### Your assignment:
Sort through the entries below and pull out lines containing the word "Aufwand".

[Extracted records]
+ + + + + + +
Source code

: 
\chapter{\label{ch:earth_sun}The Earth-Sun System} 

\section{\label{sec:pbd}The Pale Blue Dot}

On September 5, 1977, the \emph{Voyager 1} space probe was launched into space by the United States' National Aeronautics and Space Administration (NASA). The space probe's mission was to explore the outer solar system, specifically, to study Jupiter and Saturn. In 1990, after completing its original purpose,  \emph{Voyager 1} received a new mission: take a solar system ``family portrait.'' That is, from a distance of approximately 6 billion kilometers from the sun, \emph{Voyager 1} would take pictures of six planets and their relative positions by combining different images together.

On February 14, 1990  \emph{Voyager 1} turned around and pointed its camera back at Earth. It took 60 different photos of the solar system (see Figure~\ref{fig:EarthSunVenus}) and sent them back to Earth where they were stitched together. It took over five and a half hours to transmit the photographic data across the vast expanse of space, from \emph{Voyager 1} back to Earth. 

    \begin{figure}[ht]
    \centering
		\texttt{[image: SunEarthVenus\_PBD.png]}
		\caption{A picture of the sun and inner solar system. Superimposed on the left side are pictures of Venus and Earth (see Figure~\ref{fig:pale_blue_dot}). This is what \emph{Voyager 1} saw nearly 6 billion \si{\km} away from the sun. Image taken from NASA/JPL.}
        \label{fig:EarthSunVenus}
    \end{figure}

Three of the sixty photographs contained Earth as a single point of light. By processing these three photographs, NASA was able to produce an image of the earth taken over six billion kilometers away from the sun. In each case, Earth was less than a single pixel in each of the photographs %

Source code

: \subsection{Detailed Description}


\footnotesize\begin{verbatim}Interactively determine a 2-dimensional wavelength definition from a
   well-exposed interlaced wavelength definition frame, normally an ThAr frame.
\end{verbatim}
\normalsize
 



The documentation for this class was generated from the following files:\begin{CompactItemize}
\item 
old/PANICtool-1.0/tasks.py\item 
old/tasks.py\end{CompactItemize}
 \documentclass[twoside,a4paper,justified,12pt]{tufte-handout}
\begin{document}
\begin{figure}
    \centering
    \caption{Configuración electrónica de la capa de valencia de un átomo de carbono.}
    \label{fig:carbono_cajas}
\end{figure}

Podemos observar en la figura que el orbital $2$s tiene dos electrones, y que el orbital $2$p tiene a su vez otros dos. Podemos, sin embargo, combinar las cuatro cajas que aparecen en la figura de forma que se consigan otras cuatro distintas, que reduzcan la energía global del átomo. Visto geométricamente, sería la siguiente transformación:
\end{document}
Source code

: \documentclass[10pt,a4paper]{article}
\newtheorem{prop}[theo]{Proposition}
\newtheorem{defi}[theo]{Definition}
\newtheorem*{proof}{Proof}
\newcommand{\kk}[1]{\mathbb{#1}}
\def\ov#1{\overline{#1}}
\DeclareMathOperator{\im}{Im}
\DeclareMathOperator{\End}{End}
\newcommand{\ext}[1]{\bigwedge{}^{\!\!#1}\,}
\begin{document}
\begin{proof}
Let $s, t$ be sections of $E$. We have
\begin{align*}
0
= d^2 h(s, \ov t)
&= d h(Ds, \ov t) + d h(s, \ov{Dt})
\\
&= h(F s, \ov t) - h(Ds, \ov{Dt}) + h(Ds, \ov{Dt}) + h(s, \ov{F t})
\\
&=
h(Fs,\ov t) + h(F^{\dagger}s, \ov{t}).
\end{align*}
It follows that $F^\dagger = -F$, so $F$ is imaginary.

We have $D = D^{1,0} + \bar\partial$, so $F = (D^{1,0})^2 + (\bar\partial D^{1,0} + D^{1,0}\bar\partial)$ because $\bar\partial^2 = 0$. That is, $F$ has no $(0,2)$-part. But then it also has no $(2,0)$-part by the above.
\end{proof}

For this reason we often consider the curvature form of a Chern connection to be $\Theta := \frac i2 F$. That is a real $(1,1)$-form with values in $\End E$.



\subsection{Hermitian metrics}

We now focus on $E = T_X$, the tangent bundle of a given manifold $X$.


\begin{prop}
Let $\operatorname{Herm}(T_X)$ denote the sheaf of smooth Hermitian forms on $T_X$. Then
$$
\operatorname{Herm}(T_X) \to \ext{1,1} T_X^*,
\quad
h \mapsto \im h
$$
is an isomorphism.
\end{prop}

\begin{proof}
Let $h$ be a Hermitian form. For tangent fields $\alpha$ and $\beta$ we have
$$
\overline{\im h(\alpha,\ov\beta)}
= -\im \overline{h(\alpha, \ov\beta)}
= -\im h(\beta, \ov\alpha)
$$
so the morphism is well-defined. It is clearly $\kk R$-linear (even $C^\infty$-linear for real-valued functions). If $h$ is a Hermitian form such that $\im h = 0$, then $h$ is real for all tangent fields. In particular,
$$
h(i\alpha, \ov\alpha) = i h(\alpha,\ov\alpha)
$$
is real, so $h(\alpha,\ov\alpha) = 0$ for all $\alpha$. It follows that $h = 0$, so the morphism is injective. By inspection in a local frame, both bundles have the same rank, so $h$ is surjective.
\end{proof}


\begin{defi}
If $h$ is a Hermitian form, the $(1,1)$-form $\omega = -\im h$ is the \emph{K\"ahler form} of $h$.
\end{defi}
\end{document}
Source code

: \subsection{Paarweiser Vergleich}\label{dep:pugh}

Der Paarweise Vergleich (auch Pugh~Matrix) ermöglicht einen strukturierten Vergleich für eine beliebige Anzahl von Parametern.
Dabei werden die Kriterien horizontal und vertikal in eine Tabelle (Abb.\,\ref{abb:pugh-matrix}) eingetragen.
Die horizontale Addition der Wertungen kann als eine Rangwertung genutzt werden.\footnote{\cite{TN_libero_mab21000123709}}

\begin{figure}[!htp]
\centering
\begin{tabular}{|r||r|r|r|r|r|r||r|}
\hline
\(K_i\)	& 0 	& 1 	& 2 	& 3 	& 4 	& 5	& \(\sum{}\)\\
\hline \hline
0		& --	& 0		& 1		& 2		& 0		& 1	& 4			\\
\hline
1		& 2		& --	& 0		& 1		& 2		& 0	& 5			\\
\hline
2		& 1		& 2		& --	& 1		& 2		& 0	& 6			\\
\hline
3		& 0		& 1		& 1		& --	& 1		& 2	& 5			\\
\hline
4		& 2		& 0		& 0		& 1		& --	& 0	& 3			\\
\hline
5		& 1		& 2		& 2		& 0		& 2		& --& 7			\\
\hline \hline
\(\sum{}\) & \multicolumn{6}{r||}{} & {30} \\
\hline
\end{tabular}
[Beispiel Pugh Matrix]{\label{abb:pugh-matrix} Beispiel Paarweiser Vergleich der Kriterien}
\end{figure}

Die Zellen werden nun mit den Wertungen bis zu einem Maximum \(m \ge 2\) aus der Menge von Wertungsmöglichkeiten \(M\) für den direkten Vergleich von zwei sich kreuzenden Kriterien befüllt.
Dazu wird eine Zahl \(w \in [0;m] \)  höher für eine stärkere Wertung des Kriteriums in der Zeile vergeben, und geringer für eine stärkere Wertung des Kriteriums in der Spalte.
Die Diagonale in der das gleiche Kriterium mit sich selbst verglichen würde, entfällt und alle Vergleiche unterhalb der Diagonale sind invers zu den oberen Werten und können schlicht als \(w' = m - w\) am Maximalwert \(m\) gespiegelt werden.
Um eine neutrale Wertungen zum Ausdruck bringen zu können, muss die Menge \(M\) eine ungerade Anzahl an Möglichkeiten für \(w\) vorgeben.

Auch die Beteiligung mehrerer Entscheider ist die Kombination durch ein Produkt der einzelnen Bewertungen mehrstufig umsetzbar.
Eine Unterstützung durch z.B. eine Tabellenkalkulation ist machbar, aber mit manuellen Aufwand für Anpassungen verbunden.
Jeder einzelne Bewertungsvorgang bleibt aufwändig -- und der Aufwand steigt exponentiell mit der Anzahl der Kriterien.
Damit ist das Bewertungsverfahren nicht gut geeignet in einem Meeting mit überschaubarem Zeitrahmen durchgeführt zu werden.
+ + + + + + +
### Result:
Eine Unterstützung durch z.B. eine Tabellenkalkulation ist machbar, aber mit manuellen Aufwand für Anpassungen verbunden.
Jeder einzelne Bewertungsvorgang bleibt aufwändig -- und der Aufwand steigt exponentiell mit der Anzahl der Kriterien.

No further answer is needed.